More than 200 people attended the April 1 meeting, and several unleashed their anger on Werner. Two days later, police arrested Lilyanna Arboleda, 18, of Chicago, and charged her with conspiracy to commit battery.
Prosecutors have said the charge does not mean Arboleda was involved in Wawrzyniak’s death, which occurred Nov. 8 after she was ejected from a moving car near the Worth boat launch, 115th Street and Beloit Avenue.
Werner was quoted on a website that Wawrzyniak’s family wanted to take credit for the arrest, a remark that upset Tully.
“How dare you. Our family is not looking for credit. Our family is looking for truth and justice,” Tully said.
Wawrzyniak’s family also distributed copies of messages allegedly sent on Twitter by a relative of the mayor in which she comments on the Nov. 8 incident.


Werner’s relative, who Werner was quotes as saying is good friends with Wawrzyniak’s younger sister, allegedly posted on Twitter, “I’m sorry, Britanny’s family needs to understand that police cannot say anything about the investigation until it is closed.”
In another Twitter post, she reportedly wrote: “If someone wanted to push her out of the car, they would have to reach over her and unlock the door. The car was locked.”
“Where is she getting this information,” Tully asked Werner. “Where is your [relative] getting this information?”
Tully was also incensed because one of the posts allegedly tweeted by the relative used the vulgar acronym STFU toward the family.
Werner would not confirm if her relative authored the posts.
The mayor said she was misquoted in the online story. Several of her quotes were used by family members and friends during the 20-minute public forum.
The mayor said her purpose in talking to a reporter was to discuss how “misinformation” being disseminated about the case on social media is leading to “anxiety for Brittney’s family and friends.”
“My remarks about the Facebook page have now been put in quotes as if I was somehow revealing some facts in the case when I was trying to point out how things have been taken out of context, misquoted or twisted and misconstrued.”
Werner said she wanted to make clear that individuals who were at the boat launch the night Wawrzyniak was killed have cooperated with police.
“Early on, people who were at the boat launch on Nov. 8 posted [on the RIP Brittany Facebook page] that they had come forward and given statements to police, but later on there are posts actually vilifying and threatening these same individuals as if they had not come forward.”
Werner said after Tuesday’s meeting that she was no longer talking to media.

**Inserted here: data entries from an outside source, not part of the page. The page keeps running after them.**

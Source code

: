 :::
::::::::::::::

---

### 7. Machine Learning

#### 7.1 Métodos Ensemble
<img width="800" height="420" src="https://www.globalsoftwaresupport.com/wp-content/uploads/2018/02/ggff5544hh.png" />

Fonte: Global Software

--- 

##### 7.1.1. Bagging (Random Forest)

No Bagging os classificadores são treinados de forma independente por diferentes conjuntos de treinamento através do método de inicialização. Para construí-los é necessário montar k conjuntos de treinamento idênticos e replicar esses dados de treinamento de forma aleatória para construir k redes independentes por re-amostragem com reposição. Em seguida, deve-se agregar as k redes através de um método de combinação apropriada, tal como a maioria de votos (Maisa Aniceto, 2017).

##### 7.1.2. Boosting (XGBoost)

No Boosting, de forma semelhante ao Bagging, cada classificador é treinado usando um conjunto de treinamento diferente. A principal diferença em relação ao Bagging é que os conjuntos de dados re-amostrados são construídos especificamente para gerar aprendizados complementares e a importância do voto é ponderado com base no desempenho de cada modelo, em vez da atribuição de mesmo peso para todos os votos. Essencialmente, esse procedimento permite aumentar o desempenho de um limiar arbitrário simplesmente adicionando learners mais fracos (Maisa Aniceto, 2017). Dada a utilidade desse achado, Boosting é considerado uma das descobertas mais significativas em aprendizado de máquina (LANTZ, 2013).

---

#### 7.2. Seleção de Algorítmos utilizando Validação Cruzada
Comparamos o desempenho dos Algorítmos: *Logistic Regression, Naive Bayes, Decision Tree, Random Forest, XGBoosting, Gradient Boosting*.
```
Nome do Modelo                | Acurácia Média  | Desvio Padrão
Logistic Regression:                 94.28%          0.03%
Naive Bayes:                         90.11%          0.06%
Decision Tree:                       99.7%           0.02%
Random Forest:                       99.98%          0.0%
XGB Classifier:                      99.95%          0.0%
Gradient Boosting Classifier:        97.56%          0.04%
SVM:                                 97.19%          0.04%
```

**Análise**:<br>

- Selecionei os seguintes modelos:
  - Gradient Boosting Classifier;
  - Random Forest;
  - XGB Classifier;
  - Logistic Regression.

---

The mayor’s published remarks also angered Agnes Smyk who, along with her boyfriend, Adam Witczek, came upon Wawrzyniak after she was expelled from the car. They said they called 911 and stayed with her until paramedics arrived.
Werner said Worth police received several calls to 911 prior to Smyk’s and disputed her contention that Worth police did not take statements from the couple until after they spoke they Wawrzyniak’s family and the media.
“Don’t accuse me of lying,” Smyk said Tuesday. “Get your facts straight before you start talking to newspapers.”
Prosecutors say Wawrzyniak met Eric Steven Johnson at the boat launch, got into the back seat of his car and handed him $200 in exchange for 30 pills of Clonazepam.
Wawrzyniak began counting the pills while still in the backseat as Johnson drove away. She opened the door of the moving car, was ejected and struck the pavement, prosecutors said. She was pronounced dead at Christ Medical Center in Oak Lawn less than one hour later.
Johnson has not been charged with anything related to Brittany’s death.
Brittany’s family said she was not there to buy pills and question if she jumped out of the car or was pushed.